Beal’in doğa felaketleri ile olan bağlantısı aktarılıyor. Ayrıca burada Hollandalıların geçmişteki hammadde sömürülerine de atıfta bulunulmuş. Zencilere nasıl eziyet ettiklerine işaret edilmiş. Ares’teki “seçilmiş kişi”, bu yapılan eziyetleri insanlara hatırlatarak onlara derin bir azap yaşatmakta.

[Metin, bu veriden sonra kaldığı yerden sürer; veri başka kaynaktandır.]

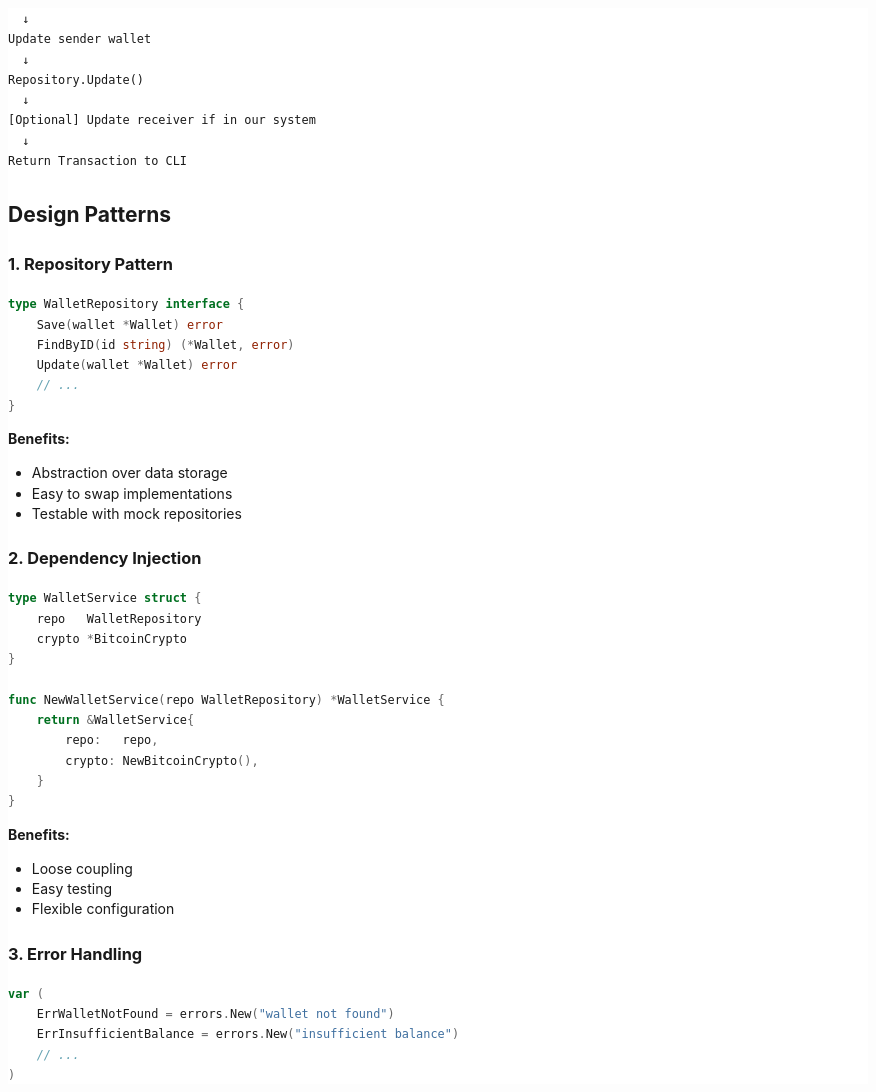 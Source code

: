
 ```
  ↓
Update sender wallet
  ↓
Repository.Update()
  ↓
[Optional] Update receiver if in our system
  ↓
Return Transaction to CLI
```

## Design Patterns

### 1. Repository Pattern
```go
type WalletRepository interface {
    Save(wallet *Wallet) error
    FindByID(id string) (*Wallet, error)
    Update(wallet *Wallet) error
    // ...
}
```

**Benefits:**
- Abstraction over data storage
- Easy to swap implementations
- Testable with mock repositories

### 2. Dependency Injection
```go
type WalletService struct {
    repo   WalletRepository
    crypto *BitcoinCrypto
}

func NewWalletService(repo WalletRepository) *WalletService {
    return &WalletService{
        repo:   repo,
        crypto: NewBitcoinCrypto(),
    }
}
```

**Benefits:**
- Loose coupling
- Easy testing
- Flexible configuration

### 3. Error Handling
```go
var (
    ErrWalletNotFound = errors.New("wallet not found")
    ErrInsufficientBalance = errors.New("insufficient balance")
    // ...
)
```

Ares’in atmosferinde sık sık Rembrandt’ın tablolarını ve beyaz kaz yumurtalarını görmekteyiz. Bu sahneler, sanat ve mistisizm konularını düşündüren bir kurguyu ön plana çıkarıyor. Her ölüm sonrası bir kusma haliyle ortaya çıkan büyük kaz yumurtası, insanların vicdanları yerine nasıl çıkarlarını seçtiğini güzel bir biçimde aktarmaktadır. Bununla birlikte; gotik mekanlar, kıyafetler, karanlık atmosfer, gergin müzikler kurguyu sürükleyici bir şekilde tamamlıyor.
Bu Netflix dizisi özellikle tarikatlara, kült topluluklara ilgi duyanlar tarafından ilgiyle izlenebilir. Eğer masonik ve mitolojik konular sizi biraz olsun cezbediyorsa varsa bu diziyi kaçırmayın derim. Tarikatlara dair konuların işlendiği fazla uzun sürmeyen bölümler de diziyi heyecanla ilerletiyor. Ön yargılarla seyretmeme rağmen beklentimin oldukça üstünde çıkan farklı bir yapım olduğunu söyleyebilirim.